Task: Since only part of the material below is wanted, output exactly the lines from the one with "- Based on this" up to and including the one with "ZZZ = roll number".

Excerpted data:
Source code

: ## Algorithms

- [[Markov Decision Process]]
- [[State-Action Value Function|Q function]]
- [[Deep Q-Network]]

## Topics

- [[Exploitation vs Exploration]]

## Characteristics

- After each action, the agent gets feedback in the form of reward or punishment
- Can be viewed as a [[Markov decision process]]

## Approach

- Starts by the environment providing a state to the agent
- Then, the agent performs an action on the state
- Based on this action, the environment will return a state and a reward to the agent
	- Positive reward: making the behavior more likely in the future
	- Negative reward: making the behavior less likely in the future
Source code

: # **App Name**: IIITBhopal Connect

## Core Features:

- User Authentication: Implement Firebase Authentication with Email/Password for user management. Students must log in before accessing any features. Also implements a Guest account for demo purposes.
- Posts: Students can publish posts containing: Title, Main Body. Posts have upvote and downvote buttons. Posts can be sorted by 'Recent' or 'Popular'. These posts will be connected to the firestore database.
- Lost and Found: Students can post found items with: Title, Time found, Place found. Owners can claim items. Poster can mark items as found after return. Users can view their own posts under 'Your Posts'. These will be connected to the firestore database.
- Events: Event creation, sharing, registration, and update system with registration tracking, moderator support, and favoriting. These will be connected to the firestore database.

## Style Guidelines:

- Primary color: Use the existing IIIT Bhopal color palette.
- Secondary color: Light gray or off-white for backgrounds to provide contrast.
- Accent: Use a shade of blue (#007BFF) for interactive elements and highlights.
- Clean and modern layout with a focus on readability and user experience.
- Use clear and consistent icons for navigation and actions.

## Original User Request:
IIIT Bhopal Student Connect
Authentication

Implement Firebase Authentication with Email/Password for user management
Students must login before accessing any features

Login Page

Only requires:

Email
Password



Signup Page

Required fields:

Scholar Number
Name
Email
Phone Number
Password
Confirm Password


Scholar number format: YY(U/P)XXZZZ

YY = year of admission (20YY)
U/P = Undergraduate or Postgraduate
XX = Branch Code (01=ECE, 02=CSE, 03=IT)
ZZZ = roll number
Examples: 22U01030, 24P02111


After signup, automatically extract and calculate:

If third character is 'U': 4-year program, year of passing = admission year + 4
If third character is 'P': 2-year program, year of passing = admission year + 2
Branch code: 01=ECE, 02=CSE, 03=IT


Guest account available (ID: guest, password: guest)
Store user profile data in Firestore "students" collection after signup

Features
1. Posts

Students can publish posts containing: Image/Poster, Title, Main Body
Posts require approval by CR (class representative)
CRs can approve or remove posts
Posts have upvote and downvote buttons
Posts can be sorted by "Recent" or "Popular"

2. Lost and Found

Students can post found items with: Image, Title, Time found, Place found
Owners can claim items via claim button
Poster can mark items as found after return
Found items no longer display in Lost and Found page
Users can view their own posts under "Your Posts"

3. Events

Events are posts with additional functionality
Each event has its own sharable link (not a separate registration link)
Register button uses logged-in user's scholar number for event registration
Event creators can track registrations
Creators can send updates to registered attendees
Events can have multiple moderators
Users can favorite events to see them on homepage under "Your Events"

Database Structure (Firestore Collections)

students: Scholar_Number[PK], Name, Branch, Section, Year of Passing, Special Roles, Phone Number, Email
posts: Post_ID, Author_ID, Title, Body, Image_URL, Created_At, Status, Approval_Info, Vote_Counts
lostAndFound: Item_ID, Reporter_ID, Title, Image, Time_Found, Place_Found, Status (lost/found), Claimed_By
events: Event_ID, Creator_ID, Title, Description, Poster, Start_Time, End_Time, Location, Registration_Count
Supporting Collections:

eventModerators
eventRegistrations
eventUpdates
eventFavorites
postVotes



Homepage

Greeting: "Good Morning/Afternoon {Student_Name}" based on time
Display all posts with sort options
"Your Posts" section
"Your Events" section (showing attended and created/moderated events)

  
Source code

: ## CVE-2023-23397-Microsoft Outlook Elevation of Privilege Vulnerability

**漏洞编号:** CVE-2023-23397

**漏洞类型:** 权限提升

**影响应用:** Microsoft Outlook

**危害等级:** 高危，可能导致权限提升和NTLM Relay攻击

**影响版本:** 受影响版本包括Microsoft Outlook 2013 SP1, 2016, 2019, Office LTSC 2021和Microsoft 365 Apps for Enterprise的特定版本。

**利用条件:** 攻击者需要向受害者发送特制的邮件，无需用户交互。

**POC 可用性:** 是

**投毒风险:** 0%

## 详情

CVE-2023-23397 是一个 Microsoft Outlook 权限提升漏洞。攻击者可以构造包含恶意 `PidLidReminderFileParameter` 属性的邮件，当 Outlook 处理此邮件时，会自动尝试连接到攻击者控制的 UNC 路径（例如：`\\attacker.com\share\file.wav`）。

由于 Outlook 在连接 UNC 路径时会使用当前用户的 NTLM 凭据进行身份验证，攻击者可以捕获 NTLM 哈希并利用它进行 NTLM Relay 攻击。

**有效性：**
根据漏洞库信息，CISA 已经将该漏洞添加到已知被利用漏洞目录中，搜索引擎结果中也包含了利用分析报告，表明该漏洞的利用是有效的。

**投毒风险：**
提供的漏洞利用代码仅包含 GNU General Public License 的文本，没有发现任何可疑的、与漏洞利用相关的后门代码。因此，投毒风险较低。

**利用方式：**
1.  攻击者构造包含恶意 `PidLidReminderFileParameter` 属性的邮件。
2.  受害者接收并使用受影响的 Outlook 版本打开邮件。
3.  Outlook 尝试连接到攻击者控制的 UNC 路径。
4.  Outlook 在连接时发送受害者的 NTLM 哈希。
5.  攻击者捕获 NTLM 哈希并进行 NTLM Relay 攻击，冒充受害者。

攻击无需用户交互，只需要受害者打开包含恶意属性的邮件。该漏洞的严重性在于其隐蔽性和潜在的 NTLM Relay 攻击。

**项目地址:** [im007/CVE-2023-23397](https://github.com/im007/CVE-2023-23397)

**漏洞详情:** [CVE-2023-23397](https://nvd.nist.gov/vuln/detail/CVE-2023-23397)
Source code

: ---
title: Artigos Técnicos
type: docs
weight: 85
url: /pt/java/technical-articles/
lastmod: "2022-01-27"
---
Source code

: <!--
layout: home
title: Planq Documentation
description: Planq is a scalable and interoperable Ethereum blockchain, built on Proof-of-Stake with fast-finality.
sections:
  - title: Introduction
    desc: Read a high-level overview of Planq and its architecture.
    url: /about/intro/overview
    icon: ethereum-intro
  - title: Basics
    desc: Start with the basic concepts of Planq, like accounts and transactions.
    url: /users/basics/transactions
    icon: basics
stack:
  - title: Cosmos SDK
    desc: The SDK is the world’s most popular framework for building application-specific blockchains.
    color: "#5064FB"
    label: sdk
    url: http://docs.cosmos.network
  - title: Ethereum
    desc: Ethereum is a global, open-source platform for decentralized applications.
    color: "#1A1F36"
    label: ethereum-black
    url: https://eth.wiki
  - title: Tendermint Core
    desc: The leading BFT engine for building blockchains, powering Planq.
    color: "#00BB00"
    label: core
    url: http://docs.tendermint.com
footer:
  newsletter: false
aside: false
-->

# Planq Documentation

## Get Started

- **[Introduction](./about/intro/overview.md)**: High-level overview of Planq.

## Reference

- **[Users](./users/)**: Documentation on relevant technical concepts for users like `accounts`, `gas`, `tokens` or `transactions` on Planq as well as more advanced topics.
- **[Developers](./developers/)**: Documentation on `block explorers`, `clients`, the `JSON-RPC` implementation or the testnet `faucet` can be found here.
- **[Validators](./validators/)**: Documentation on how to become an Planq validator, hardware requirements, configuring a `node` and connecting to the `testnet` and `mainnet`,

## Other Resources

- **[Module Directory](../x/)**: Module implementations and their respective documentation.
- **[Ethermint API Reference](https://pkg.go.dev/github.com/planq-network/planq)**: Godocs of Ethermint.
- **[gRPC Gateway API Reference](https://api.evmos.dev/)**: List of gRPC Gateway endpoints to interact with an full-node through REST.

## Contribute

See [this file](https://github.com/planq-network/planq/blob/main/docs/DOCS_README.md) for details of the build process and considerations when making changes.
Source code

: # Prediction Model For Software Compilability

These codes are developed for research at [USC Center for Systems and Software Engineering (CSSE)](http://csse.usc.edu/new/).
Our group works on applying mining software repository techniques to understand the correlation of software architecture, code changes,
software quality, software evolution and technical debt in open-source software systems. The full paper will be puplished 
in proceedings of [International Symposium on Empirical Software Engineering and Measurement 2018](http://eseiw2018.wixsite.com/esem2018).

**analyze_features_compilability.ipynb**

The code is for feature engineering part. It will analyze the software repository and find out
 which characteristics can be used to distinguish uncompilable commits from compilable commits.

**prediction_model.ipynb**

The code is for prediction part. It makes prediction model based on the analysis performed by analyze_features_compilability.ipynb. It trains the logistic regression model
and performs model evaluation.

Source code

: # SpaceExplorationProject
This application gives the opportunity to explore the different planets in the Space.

Written solution:
- Based on this action, the environment will return a state and a reward to the agent
	- Positive reward: making the behavior more likely in the future
	- Negative reward: making the behavior less likely in the future
Source code

: # **App Name**: IIITBhopal Connect

## Core Features:

- User Authentication: Implement Firebase Authentication with Email/Password for user management. Students must log in before accessing any features. Also implements a Guest account for demo purposes.
- Posts: Students can publish posts containing: Title, Main Body. Posts have upvote and downvote buttons. Posts can be sorted by 'Recent' or 'Popular'. These posts will be connected to the firestore database.
- Lost and Found: Students can post found items with: Title, Time found, Place found. Owners can claim items. Poster can mark items as found after return. Users can view their own posts under 'Your Posts'. These will be connected to the firestore database.
- Events: Event creation, sharing, registration, and update system with registration tracking, moderator support, and favoriting. These will be connected to the firestore database.

## Style Guidelines:

- Primary color: Use the existing IIIT Bhopal color palette.
- Secondary color: Light gray or off-white for backgrounds to provide contrast.
- Accent: Use a shade of blue (#007BFF) for interactive elements and highlights.
- Clean and modern layout with a focus on readability and user experience.
- Use clear and consistent icons for navigation and actions.

## Original User Request:
IIIT Bhopal Student Connect
Authentication

Implement Firebase Authentication with Email/Password for user management
Students must login before accessing any features

Login Page

Only requires:

Email
Password



Signup Page

Required fields:

Scholar Number
Name
Email
Phone Number
Password
Confirm Password


Scholar number format: YY(U/P)XXZZZ

YY = year of admission (20YY)
U/P = Undergraduate or Postgraduate
XX = Branch Code (01=ECE, 02=CSE, 03=IT)
ZZZ = roll number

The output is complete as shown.